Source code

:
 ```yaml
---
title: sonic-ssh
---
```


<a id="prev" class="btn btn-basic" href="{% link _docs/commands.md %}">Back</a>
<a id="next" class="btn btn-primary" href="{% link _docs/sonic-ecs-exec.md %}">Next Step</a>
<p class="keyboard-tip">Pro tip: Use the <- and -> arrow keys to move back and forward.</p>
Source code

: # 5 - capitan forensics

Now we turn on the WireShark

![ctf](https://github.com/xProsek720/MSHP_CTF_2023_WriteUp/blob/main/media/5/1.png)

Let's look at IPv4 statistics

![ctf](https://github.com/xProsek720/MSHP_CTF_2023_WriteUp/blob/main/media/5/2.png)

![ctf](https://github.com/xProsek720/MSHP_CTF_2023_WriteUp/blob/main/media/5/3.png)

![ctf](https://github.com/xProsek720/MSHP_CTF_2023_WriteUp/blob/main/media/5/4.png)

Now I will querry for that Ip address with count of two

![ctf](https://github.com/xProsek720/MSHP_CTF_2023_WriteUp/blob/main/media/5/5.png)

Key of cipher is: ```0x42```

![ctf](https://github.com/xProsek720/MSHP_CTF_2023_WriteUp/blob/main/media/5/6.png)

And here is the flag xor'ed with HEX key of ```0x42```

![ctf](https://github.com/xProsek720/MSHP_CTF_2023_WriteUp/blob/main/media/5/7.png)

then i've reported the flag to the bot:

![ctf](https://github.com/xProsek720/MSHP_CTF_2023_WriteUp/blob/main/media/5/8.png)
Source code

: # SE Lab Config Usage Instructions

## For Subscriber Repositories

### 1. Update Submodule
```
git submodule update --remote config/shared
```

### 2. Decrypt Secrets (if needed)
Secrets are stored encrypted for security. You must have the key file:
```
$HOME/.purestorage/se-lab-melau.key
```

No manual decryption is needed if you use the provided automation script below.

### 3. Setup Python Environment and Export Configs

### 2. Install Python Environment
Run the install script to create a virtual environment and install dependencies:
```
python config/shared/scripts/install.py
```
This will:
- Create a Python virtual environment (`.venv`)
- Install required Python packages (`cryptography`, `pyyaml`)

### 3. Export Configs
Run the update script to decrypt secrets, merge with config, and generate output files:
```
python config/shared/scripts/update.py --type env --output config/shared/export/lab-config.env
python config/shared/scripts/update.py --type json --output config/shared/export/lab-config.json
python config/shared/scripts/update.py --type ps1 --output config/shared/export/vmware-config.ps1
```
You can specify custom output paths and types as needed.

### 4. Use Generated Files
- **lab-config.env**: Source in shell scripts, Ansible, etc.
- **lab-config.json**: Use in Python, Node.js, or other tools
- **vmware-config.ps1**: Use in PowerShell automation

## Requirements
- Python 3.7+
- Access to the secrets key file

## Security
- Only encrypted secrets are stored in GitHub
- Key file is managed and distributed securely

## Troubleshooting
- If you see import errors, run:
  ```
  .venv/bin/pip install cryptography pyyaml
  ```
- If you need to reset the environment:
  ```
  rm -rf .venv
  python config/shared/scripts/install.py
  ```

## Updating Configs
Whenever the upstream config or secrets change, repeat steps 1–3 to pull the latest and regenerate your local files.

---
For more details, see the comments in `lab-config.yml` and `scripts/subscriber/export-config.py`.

================

Task: Pull each line containing the word "automation" out of the data above.

Exercise solution:
No manual decryption is needed if you use the provided automation script below.
- **vmware-config.ps1**: Use in PowerShell automation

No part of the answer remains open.